»»
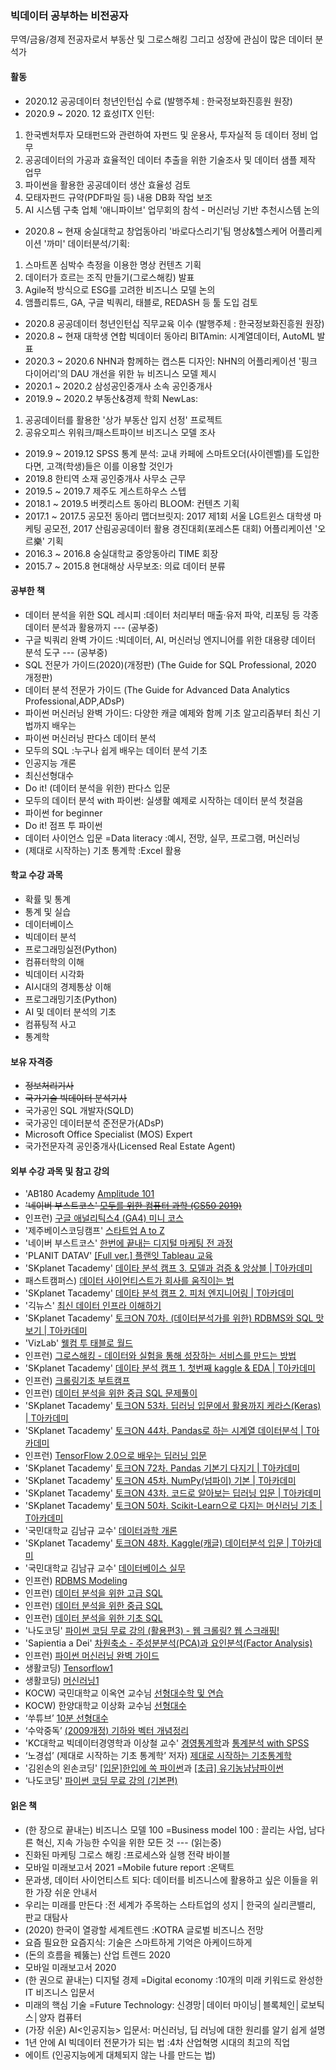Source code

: ### 빅데이터 공부하는 비전공자
무역/금융/경제 전공자로서 부동산 및 그로스해킹 그리고 성장에 관심이 많은 데이터 분석가

#### 활동
- 2020.12 공공데이터 청년인턴십 수료 (발행주체 : 한국정보화진흥원 원장)
- 2020.9 ~ 2020. 12 효성ITX 인턴: 
1. 한국벤처투자 모태펀드와 관련하여 자펀드 및 운용사, 투자실적 등 데이터 정비 업무  
2. 공공데이터의 가공과 효율적인 데이터 추출을 위한 기술조사 및 데이터 샘플 제작 업무
3. 파이썬을 활용한 공공데이터 생산 효율성 검토
4. 모태자펀드 규약(PDF파일 등) 내용 DB화 작업 보조
5. AI 시스템 구축 업체 '애니파이브' 업무회의 참석 - 머신러닝 기반 추천시스템 논의
- 2020.8 ~ 현재 숭실대학교 창업동아리 '바로다스리기'팀 명상&헬스케어 어플리케이션 '까미' 데이터분석/기획:
1. 스마트폰 심박수 측정을 이용한 명상 컨텐츠 기획
2. 데이터가 흐르는 조직 만들기(그로스해킹) 발표
3. Agile적 방식으로 ESG를 고려한 비즈니스 모델 논의
4. 앰플리튜드, GA, 구글 빅쿼리, 태블로, REDASH 등 툴 도입 검토
- 2020.8 공공데이터 청년인턴십 직무교육 이수 (발행주체 : 한국정보화진흥원 원장)
- 2020.8 ~ 현재 대학생 연합 빅데이터 동아리 BITAmin: 시계열데이터, AutoML 발표
- 2020.3 ~ 2020.6 NHN과 함께하는 캡스톤 디자인: NHN의 어플리케이션 '핑크 다이어리'의 DAU 개선을 위한 뉴 비즈니스 모델 제시
- 2020.1 ~ 2020.2 삼성공인중개사 소속 공인중개사
- 2019.9 ~ 2020.2 부동산&경제 학회 NewLas:
1.	공공데이터를 활용한 '상가 부동산 입지 선정' 프로젝트
2.	공유오피스 위워크/패스트파이브 비즈니스 모델 조사
- 2019.9 ~ 2019.12 SPSS 통계 분석: 교내 카페에 스마트오더(사이렌벨)를 도입한다면, 고객(학생)들은 이를 이용할 것인가
- 2019.8 한티역 소재 공인중개사 사무소 근무
- 2019.5 ~ 2019.7 제주도 게스트하우스 스텝
- 2018.1 ~ 2019.5 버켓리스트 동아리 BLOOM: 컨텐츠 기획
- 2017.1 ~ 2017.5 공모전 동아리 맵더브릿지: 2017 제1회 서울 LG트윈스 대학생 마케팅 공모전, 2017 산림공공데이터 활용 경진대회(포레스톤 대회) 어플리케이션 '오르樂' 기획
- 2016.3 ~ 2016.8 숭실대학교 중앙동아리 TIME 회장
- 2015.7 ~ 2015.8 현대해상 사무보조: 의료 데이터 분류

#### 공부한 책
- 데이터 분석을 위한 SQL 레시피 :데이터 처리부터 매출·유저 파악, 리포팅 등 각종 데이터 분석과 활용까지 --- (공부중)
- 구글 빅쿼리 완벽 가이드 :빅데이터, AI, 머신러닝 엔지니어를 위한 대용량 데이터 분석 도구 --- (공부중)
- SQL 전문가 가이드(2020)(개정판) (The Guide for SQL Professional, 2020 개정판)
- 데이터 분석 전문가 가이드 (The Guide for Advanced Data Analytics Professional,ADP,ADsP)
- 파이썬 머신러닝 완벽 가이드: 다양한 캐글 예제와 함께 기초 알고리즘부터 최신 기법까지 배우는
- 파이썬 머신러닝 판다스 데이터 분석
- 모두의 SQL :누구나 쉽게 배우는 데이터 분석 기초
- 인공지능 개론
- 최신선형대수
- Do it! (데이터 분석을 위한) 판다스 입문
- 모두의 데이터 분석 with 파이썬: 실생활 예제로 시작하는 데이터 분석 첫걸음
- 파이썬 for beginner
- Do it! 점프 투 파이썬
- 데이터 사이언스 입문 =Data literacy :예시, 전망, 실무, 프로그램, 머신러닝
- (제대로 시작하는) 기초 통계학 :Excel 활용

#### 학교 수강 과목
- 확률 및 통계
- 통계 및 실습
- 데이터베이스
- 빅데이터 분석
- 프로그래밍실전(Python)
- 컴퓨터학의 이해
- 빅데이터 시각화
- AI시대의 경제통상 이해
- 프로그래밍기초(Python)
- AI 및 데이터 분석의 기초
- 컴퓨팅적 사고
- 통계학

#### 보유 자격증
- ~~정보처리기사~~
- ~~국가기술 빅데이터 분석기사~~
- 국가공인 SQL 개발자(SQLD)
- 국가공인 데이터분석 준전문가(ADsP)
- Microsoft Office Specialist (MOS) Expert
- 국가전문자격 공인중개사(Licensed Real Estate Agent)

#### 외부 수강 과목 및 참고 강의
- 'AB180 Academy [Amplitude 101](https://academy.ab180.co/)
- ~~'네이버 부스트코스' [모두를 위한 컴퓨터 과학 (CS50 2019)](https://www.boostcourse.org/cs112)~~
- 인프런) [구글 애널리틱스4 (GA4) 미니 코스](https://www.inflearn.com/course/%EA%B5%AC%EA%B8%80-%EC%95%A0%EB%84%90%EB%A6%AC%ED%8B%B1%EC%8A%A44/dashboard)
- '제주베이스코딩캠프' [스타트업 A to Z](https://www.youtube.com/playlist?list=PLkfUwwo13dlUiD1OVwZr3Sg4H-NYFCprd)
- '네이버 부스트코스' [한번에 끝내는 디지털 마케팅 전 과정](https://www.boostcourse.org/dm214)
- 'PLANIT DATAV' [[Full ver.] 플랜잇 Tableau 교육](https://www.youtube.com/playlist?list=PL6ICdBRB3Rx3AJhYQjMMoChdPHoWCUCxR)
- 'SKplanet Tacademy' [데이타 분석 캠프 3. 모델과 검증 & 앙상블 | T아카데미](https://www.youtube.com/playlist?list=PL9mhQYIlKEhfUsybyGJqPEszWRDYdAq2E)
- 패스트캠퍼스) [데이터 사이언티스트가 회사를 움직이는 법](https://www.fastcampus.co.kr/data_red_hyh)
- 'SKplanet Tacademy' [데이타 분석 캠프 2. 피처 엔지니어링 | T아카데미](https://www.youtube.com/playlist?list=PL9mhQYIlKEheqz0tb5HQkzTIKm59CEV4k)
- '긱뉴스' [최신 데이터 인프라 이해하기](https://www.youtube.com/playlist?list=PLL-_zEJctPoJ92HmbGxFv1Pv_ugsggGD2)
- 'SKplanet Tacademy' [토크ON 70차. (데이터분석가를 위한) RDBMS와 SQL 맛보기 | T아카데미](https://www.youtube.com/playlist?list=PL9mhQYIlKEheGuumYb91mCiRRpOFjErZd)
- 'VizLab' [웰컴 투 태블로 월드](https://www.inflearn.com/course/%ED%83%9C%EB%B8%94%EB%A1%9C%EA%B0%95%EC%A2%8C-1)
- 인프런) [그로스해킹 - 데이터와 실험을 통해 성장하는 서비스를 만드는 방법](https://www.inflearn.com/course/%EA%B7%B8%EB%A1%9C%EC%8A%A4%ED%95%B4%ED%82%B9-%EB%8D%B0%EC%9D%B4%ED%84%B0-%EC%8B%A4%ED%97%98-%EC%84%B1%EC%9E%A5-%EC%84%9C%EB%B9%84%EC%8A%A4)
- 'SKplanet Tacademy' [데이타 분석 캠프 1. 첫번째 kaggle & EDA | T아카데미](https://www.youtube.com/playlist?list=PL9mhQYIlKEhdSd8qt20neH1hHYjLWmV3w)
- 인프런) [크롤링기초 부트캠프](https://www.inflearn.com/course/Python-crawling-basic)
- 인프런) [데이터 분석을 위한 중급 SQL 문제풀이](https://www.inflearn.com/course/sql-%EC%A4%91%EA%B8%89-%EB%AC%B8%EC%A0%9C%ED%92%80%EC%9D%B4)
- 'SKplanet Tacademy' [토크ON 53차. 딥러닝 입문에서 활용까지 케라스(Keras) | T아카데미](https://www.youtube.com/playlist?list=PL9mhQYIlKEheoq-M4EifTMPNWMw7poclK)
- 'SKplanet Tacademy' [토크ON 44차. Pandas로 하는 시계열 데이터분석 | T아카데미](https://www.youtube.com/playlist?list=PL9mhQYIlKEhd60Qq4r2yC7xYKIhs97FfC)
- 인프런) [TensorFlow 2.0으로 배우는 딥러닝 입문](https://www.inflearn.com/course/%ED%85%90%EC%84%9C%ED%94%8C%EB%A1%9C-%EB%94%A5%EB%9F%AC%EB%8B%9D-%EC%9E%85%EB%AC%B8)
- 'SKplanet Tacademy' [토크ON 72차. Pandas 기본기 다지기 | T아카데미](https://www.youtube.com/playlist?list=PL9mhQYIlKEhfG_gWF-DclKs6vXS6SkmQN)
- 'SKplanet Tacademy' [토크ON 45차. NumPy(넘파이) 기본 | T아카데미](https://www.youtube.com/playlist?list=PL9mhQYIlKEhf04ToiDFvNzKL0OP4W27TW)
- 'SKplanet Tacademy' [토크ON 43차. 코드로 알아보는 딥러닝 입문 | T아카데미](https://www.youtube.com/playlist?list=PL9mhQYIlKEhcutlrKpdnO83LNq_yke3FS)
- 'SKplanet Tacademy' [토크ON 50차. Scikit-Learn으로 다지는 머신러닝 기초 | T아카데미](https://www.youtube.com/playlist?list=PL9mhQYIlKEhcL3_nJMYx9u-nY2TggZJ0Z)
- '국민대학교 김남규 교수' [데이터과학 개론](https://www.youtube.com/playlist?list=PLg_wJlcMiuKvNOT6H0dWEDmMHtfiC8yru)
- 'SKplanet Tacademy' [토크ON 48차. Kaggle(캐글) 데이터분석 입문 | T아카데미](https://www.youtube.com/playlist?list=PL9mhQYIlKEhfBKFj3HYWwk-jQlV8aNwgk)
- '국민대학교 김남규 교수' [데이터베이스 실무](https://www.youtube.com/playlist?list=PLg_wJlcMiuKtiEBQLNxQNBQpH5oQm9r1N)
- 인프런) [RDBMS Modeling](https://www.inflearn.com/course/%EA%B4%80%EA%B3%84%ED%98%95%EB%8D%B0%EC%9D%B4%ED%84%B0%EB%B2%A0%EC%9D%B4%EC%8A%A4-RDBMS/dashboard)
- 인프런) [데이터 분석을 위한 고급 SQL](https://www.inflearn.com/course/%EB%8D%B0%EC%9D%B4%ED%84%B0-%EB%B6%84%EC%84%9D-%EA%B3%A0%EA%B8%89-SQL/dashboard)
- 인프런) [데이터 분석을 위한 중급 SQL](https://www.inflearn.com/course/%EB%8D%B0%EC%9D%B4%ED%84%B0-%EB%B6%84%EC%84%9D-%EC%A4%91%EA%B8%89-SQL/dashboard)
- 인프런) [데이터 분석을 위한 기초 SQL](https://www.inflearn.com/course/%EB%B0%B1%EB%AC%B8%EC%9D%B4%EB%B6%88%EC%97%AC%EC%9D%BC%ED%83%80-%EB%8D%B0%EC%9D%B4%ED%84%B0-%EB%B6%84%EC%84%9D-%EA%B8%B0%EC%B4%88-SQL/)
- '나도코딩' [파이썬 코딩 무료 강의 (활용편3) - 웹 크롤링? 웹 스크래핑! ](https://www.youtube.com/watch?v=yQ20jZwDjTE)
- 'Sapientia a Dei' [차원축소 - 주성분분석(PCA)과 요인분석(Factor Analysis)](https://www.youtube.com/playlist?list=PLalb9l0_6WAqC_ytofaE-Q4SPsqgT3EmJ)
- 인프런) [파이썬 머신러닝 완벽 가이드](https://www.inflearn.com/course/%ED%8C%8C%EC%9D%B4%EC%8D%AC-%EB%A8%B8%EC%8B%A0%EB%9F%AC%EB%8B%9D-%EC%99%84%EB%B2%BD%EA%B0%80%EC%9D%B4%EB%93%9C)
- 생활코딩) [Tensorflow1](https://opentutorials.org/course/4570)
- 생활코딩) [머신러닝1](https://opentutorials.org/course/4548)
- KOCW) 국민대학교 이옥연 교수님 [선형대수학 및 연습](http://www.kocw.net/home/search/kemView.do?kemId=694450)
- KOCW) 한양대학교 이상화 교수님 [선형대수](http://www.kocw.net/home/search/kemView.do?kemId=977757)
- ‘쑤튜브’ [10분 선형대수](https://www.youtube.com/playlist?list=PLdEdazAwz5Q_n47tqf0QY94ASCmWqeGX1)
- ‘수악중독’ [(2009개정) 기하와 벡터 개념정리](https://www.youtube.com/playlist?list=PLXJ3W1lEGK8XMoCn8HVySy5DrL6rfDXTx)
- 'KC대학교 빅데이터경영학과 이상철 교수' [경영통계학](https://www.youtube.com/playlist?list=PLEUKy_nwlzwGWuVyegtJ0RbBrNxa80EzZ)과 [통계분석 with SPSS](https://www.youtube.com/playlist?list=PLEUKy_nwlzwH4XXK3hhiG2huy0eOpa-Js)
- ‘노경섭’ (제대로 시작하는 기초 통계학’ 저자) [제대로 시작하는 기초통계학](https://www.youtube.com/playlist?list=PLsri7w6p16vuDN55ZGHVYnitXs2R1Wz6q)
- '김왼손의 왼손코딩' [[입문]한입에 쏙 파이썬](https://www.youtube.com/playlist?list=PLGPF8gvWLYyontH0PECIUFFUdvATXWQEL)과 [[초급] 유기농냠냠파이썬](https://www.youtube.com/playlist?list=PLGPF8gvWLYypeEoFNTfSHdFL5WRLAfmmm)
- ‘나도코딩' [파이썬 코딩 무료 강의 (기본편)](https://www.youtube.com/watch?v=kWiCuklohdY&t=361s)

#### 읽은 책
- (한 장으로 끝내는) 비즈니스 모델 100 =Business model 100 : 끌리는 사업, 남다른 혁신, 지속 가능한 수익을 위한 모든 것 --- (읽는중)
- 진화된 마케팅 그로스 해킹 :프로세스와 실행 전략 바이블
- 모바일 미래보고서 2021 =Mobile future report :온택트
- 문과생, 데이터 사이언티스트 되다: 데이터를 비즈니스에 활용하고 싶은 이들을 위한 가장 쉬운 안내서
- 우리는 미래를 만든다 :전 세계가 주목하는 스타트업의 성지 | 한국의 실리콘밸리, 판교 대탐사
- (2020) 한국이 열광할 세계트렌드 :KOTRA 글로벌 비즈니스 전망 
- 요즘 필요한 요즘지식: 기술은 스마트하게 기억은 아케이드하게 
- (돈의 흐름을 꿰뚫는) 산업 트렌드 2020
- 모바일 미래보고서 2020
- (한 권으로 끝내는) 디지털 경제 =Digital economy :10개의 미래 키워드로 완성한 IT 비즈니스 입문서
- 미래의 핵심 기술 =Future Technology: 신경망│데이터 마이닝│블록체인│로보틱스│양자 컴퓨터
- (가장 쉬운) AI<인공지능> 입문서: 머신러닝, 딥 러닝에 대한 원리를 알기 쉽게 설명
- 1년 안에 AI 빅데이터 전문가가 되는 법 :4차 산업혁명 시대의 최고의 직업
- 에이트 (인공지능에게 대체되지 않는 나를 만드는 법)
««
Beginning with the line containing "- 2020.8 공공데이터" in the material above, copy every line exactly until you have copied the line containing "- 2018.1 ~ 2019.5 버켓리스트 동아리 BLOOM: 컨텐츠 기획".

- 2020.8 공공데이터 청년인턴십 직무교육 이수 (발행주체 : 한국정보화진흥원 원장)
- 2020.8 ~ 현재 대학생 연합 빅데이터 동아리 BITAmin: 시계열데이터, AutoML 발표
- 2020.3 ~ 2020.6 NHN과 함께하는 캡스톤 디자인: NHN의 어플리케이션 '핑크 다이어리'의 DAU 개선을 위한 뉴 비즈니스 모델 제시
- 2020.1 ~ 2020.2 삼성공인중개사 소속 공인중개사
- 2019.9 ~ 2020.2 부동산&경제 학회 NewLas:
1.	공공데이터를 활용한 '상가 부동산 입지 선정' 프로젝트
2.	공유오피스 위워크/패스트파이브 비즈니스 모델 조사
- 2019.9 ~ 2019.12 SPSS 통계 분석: 교내 카페에 스마트오더(사이렌벨)를 도입한다면, 고객(학생)들은 이를 이용할 것인가
- 2019.8 한티역 소재 공인중개사 사무소 근무
- 2019.5 ~ 2019.7 제주도 게스트하우스 스텝
- 2018.1 ~ 2019.5 버켓리스트 동아리 BLOOM: 컨텐츠 기획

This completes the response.